* [Your task]: The lines to reproduce run from the one containing "အမြဲတမ်း version အသစ်တွေ" to the end of the listing. Reproduce them exactly, both ends included, and nothing else.

* [Information provided]:
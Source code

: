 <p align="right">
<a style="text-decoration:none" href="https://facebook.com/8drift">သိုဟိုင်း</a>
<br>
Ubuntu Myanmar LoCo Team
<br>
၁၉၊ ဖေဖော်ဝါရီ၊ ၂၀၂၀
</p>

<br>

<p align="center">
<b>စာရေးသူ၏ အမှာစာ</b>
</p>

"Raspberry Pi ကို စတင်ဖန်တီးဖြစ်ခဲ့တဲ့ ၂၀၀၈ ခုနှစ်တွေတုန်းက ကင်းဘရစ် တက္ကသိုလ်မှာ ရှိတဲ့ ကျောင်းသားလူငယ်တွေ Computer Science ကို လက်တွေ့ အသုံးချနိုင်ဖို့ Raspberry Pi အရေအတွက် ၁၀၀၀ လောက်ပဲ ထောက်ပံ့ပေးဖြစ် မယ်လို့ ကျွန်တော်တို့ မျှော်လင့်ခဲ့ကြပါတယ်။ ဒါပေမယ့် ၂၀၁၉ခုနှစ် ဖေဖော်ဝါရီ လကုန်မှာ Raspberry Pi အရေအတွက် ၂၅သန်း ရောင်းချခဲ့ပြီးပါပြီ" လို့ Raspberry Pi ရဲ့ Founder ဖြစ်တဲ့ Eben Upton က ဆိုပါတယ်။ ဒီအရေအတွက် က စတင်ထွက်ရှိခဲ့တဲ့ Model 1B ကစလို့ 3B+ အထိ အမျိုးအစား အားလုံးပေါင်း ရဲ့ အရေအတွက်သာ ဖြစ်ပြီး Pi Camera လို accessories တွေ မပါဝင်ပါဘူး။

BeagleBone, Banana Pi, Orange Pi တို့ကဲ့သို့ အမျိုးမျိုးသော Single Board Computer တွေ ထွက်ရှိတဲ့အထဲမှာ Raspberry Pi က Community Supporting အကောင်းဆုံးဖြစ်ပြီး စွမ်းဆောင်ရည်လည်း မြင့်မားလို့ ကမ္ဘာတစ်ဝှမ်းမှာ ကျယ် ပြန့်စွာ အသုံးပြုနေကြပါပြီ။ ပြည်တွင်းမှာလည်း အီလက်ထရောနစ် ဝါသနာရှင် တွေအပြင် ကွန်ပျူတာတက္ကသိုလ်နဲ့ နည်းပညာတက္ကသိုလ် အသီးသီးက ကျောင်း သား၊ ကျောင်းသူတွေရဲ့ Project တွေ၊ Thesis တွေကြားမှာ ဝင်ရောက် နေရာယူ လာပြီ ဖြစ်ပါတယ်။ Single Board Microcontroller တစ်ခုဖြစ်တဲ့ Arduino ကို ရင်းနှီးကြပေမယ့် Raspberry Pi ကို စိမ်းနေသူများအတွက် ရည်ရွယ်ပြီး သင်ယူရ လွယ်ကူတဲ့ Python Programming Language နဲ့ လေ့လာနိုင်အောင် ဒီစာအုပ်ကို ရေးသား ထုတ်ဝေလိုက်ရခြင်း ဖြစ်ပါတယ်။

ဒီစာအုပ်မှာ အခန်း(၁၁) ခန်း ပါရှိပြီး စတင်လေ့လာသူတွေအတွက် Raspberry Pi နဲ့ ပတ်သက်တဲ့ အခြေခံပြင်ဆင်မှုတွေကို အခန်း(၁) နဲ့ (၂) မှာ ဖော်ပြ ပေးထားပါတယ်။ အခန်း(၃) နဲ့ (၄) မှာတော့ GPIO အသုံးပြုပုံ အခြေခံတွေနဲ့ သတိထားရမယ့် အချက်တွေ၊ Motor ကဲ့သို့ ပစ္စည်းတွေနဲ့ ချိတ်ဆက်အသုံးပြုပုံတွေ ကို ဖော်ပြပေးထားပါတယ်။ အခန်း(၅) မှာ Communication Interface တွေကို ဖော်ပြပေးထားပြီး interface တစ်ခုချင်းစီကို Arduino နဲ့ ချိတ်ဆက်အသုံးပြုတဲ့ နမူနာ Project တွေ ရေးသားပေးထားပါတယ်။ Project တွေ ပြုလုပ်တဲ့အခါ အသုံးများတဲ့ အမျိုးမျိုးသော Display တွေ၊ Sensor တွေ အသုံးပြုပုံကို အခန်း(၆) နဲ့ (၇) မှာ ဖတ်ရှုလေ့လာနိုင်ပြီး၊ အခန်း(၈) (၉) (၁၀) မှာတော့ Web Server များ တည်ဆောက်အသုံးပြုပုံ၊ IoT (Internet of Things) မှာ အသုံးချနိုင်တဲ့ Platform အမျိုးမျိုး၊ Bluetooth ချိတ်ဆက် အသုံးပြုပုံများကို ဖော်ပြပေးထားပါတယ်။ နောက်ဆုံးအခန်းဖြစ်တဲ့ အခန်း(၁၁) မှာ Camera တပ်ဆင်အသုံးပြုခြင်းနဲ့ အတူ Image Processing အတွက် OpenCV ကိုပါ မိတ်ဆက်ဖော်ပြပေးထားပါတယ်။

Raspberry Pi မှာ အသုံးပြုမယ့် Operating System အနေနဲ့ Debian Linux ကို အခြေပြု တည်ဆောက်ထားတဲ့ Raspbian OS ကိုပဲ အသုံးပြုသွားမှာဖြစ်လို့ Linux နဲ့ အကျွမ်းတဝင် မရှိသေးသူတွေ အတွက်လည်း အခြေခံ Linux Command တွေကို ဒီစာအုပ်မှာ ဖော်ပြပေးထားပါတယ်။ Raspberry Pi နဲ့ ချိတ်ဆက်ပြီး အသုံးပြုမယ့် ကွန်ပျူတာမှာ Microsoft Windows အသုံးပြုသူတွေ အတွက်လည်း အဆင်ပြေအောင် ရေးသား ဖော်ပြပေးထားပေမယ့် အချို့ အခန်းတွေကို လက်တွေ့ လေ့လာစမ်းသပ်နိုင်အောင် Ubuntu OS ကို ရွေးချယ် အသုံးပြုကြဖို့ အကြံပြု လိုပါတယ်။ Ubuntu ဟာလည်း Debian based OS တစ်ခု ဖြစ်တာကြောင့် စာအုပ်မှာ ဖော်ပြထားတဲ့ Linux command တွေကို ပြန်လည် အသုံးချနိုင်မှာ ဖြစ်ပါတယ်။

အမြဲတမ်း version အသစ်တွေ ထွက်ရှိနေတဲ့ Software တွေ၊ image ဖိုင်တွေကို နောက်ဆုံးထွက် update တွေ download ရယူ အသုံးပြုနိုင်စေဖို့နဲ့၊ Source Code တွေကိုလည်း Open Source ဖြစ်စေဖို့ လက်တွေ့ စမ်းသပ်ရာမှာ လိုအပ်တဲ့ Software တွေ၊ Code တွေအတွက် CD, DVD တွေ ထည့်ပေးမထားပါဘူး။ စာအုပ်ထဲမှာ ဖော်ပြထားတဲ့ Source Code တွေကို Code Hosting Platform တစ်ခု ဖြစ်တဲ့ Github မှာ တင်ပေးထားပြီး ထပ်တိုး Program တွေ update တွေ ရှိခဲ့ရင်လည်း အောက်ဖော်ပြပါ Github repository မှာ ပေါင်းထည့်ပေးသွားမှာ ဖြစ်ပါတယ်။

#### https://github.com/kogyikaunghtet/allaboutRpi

* [Task solution]:
အမြဲတမ်း version အသစ်တွေ ထွက်ရှိနေတဲ့ Software တွေ၊ image ဖိုင်တွေကို နောက်ဆုံးထွက် update တွေ download ရယူ အသုံးပြုနိုင်စေဖို့နဲ့၊ Source Code တွေကိုလည်း Open Source ဖြစ်စေဖို့ လက်တွေ့ စမ်းသပ်ရာမှာ လိုအပ်တဲ့ Software တွေ၊ Code တွေအတွက် CD, DVD တွေ ထည့်ပေးမထားပါဘူး။ စာအုပ်ထဲမှာ ဖော်ပြထားတဲ့ Source Code တွေကို Code Hosting Platform တစ်ခု ဖြစ်တဲ့ Github မှာ တင်ပေးထားပြီး ထပ်တိုး Program တွေ update တွေ ရှိခဲ့ရင်လည်း အောက်ဖော်ပြပါ Github repository မှာ ပေါင်းထည့်ပေးသွားမှာ ဖြစ်ပါတယ်။

#### https://github.com/kogyikaunghtet/allaboutRpi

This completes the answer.